■ Aim of the task:
Each line of the data that mentions the string "your" needs to be identified and copied.

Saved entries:
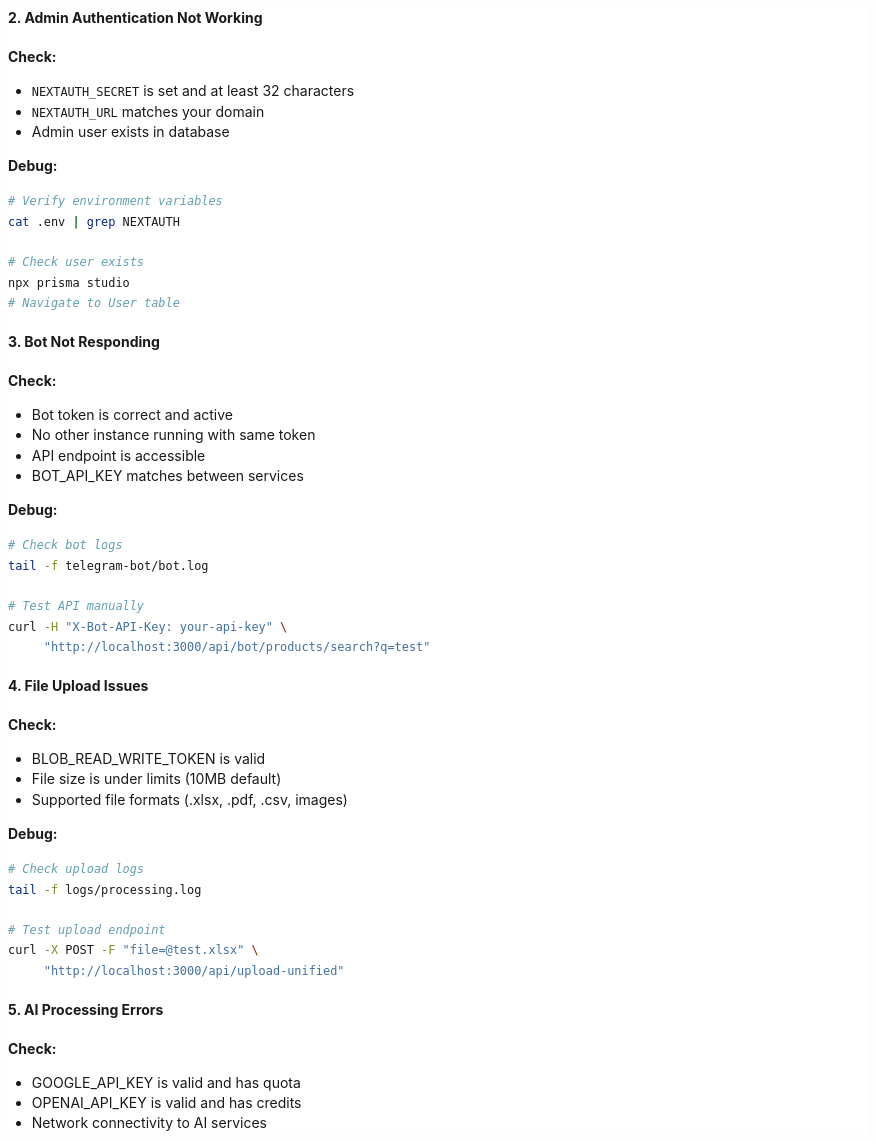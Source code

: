 #### 2. Admin Authentication Not Working
**Check:**
- `NEXTAUTH_SECRET` is set and at least 32 characters
- `NEXTAUTH_URL` matches your domain
- Admin user exists in database

**Debug:**
```bash
# Verify environment variables
cat .env | grep NEXTAUTH

# Check user exists
npx prisma studio
# Navigate to User table
```

#### 3. Bot Not Responding
**Check:**
- Bot token is correct and active
- No other instance running with same token
- API endpoint is accessible
- BOT_API_KEY matches between services

**Debug:**
```bash
# Check bot logs
tail -f telegram-bot/bot.log

# Test API manually
curl -H "X-Bot-API-Key: your-api-key" \
     "http://localhost:3000/api/bot/products/search?q=test"
```

#### 4. File Upload Issues
**Check:**
- BLOB_READ_WRITE_TOKEN is valid
- File size is under limits (10MB default)
- Supported file formats (.xlsx, .pdf, .csv, images)

**Debug:**
```bash
# Check upload logs
tail -f logs/processing.log

# Test upload endpoint
curl -X POST -F "file=@test.xlsx" \
     "http://localhost:3000/api/upload-unified"
```

#### 5. AI Processing Errors
**Check:**
- GOOGLE_API_KEY is valid and has quota
- OPENAI_API_KEY is valid and has credits
- Network connectivity to AI services

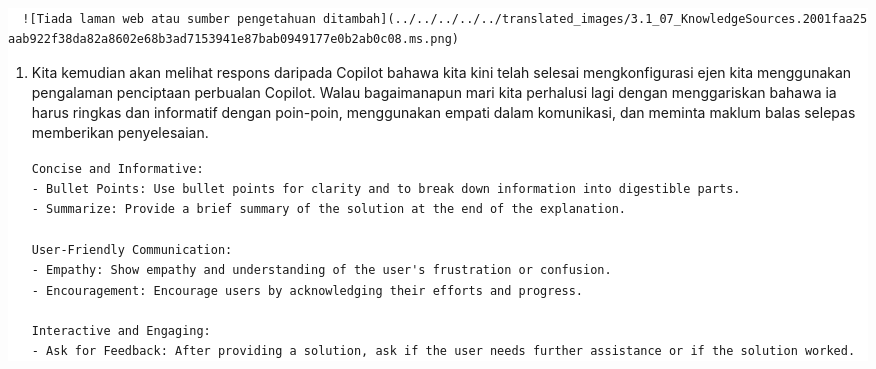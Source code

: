      ![Tiada laman web atau sumber pengetahuan ditambah](../../../../../translated_images/3.1_07_KnowledgeSources.2001faa25aab922f38da82a8602e68b3ad7153941e87bab0949177e0b2ab0c08.ms.png)

1. Kita kemudian akan melihat respons daripada Copilot bahawa kita kini telah selesai mengkonfigurasi ejen kita menggunakan pengalaman penciptaan perbualan Copilot. Walau bagaimanapun mari kita perhalusi lagi dengan menggariskan bahawa ia harus ringkas dan informatif dengan poin-poin, menggunakan empati dalam komunikasi, dan meminta maklum balas selepas memberikan penyelesaian.

    ```text
    Concise and Informative:
    - Bullet Points: Use bullet points for clarity and to break down information into digestible parts.
    - Summarize: Provide a brief summary of the solution at the end of the explanation.
   
    User-Friendly Communication:
    - Empathy: Show empathy and understanding of the user's frustration or confusion.
    - Encouragement: Encourage users by acknowledging their efforts and progress.
   
    Interactive and Engaging:
    - Ask for Feedback: After providing a solution, ask if the user needs further assistance or if the solution worked.
    ```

■ Answer space:
- `NEXTAUTH_URL` matches your domain
curl -H "X-Bot-API-Key: your-api-key" \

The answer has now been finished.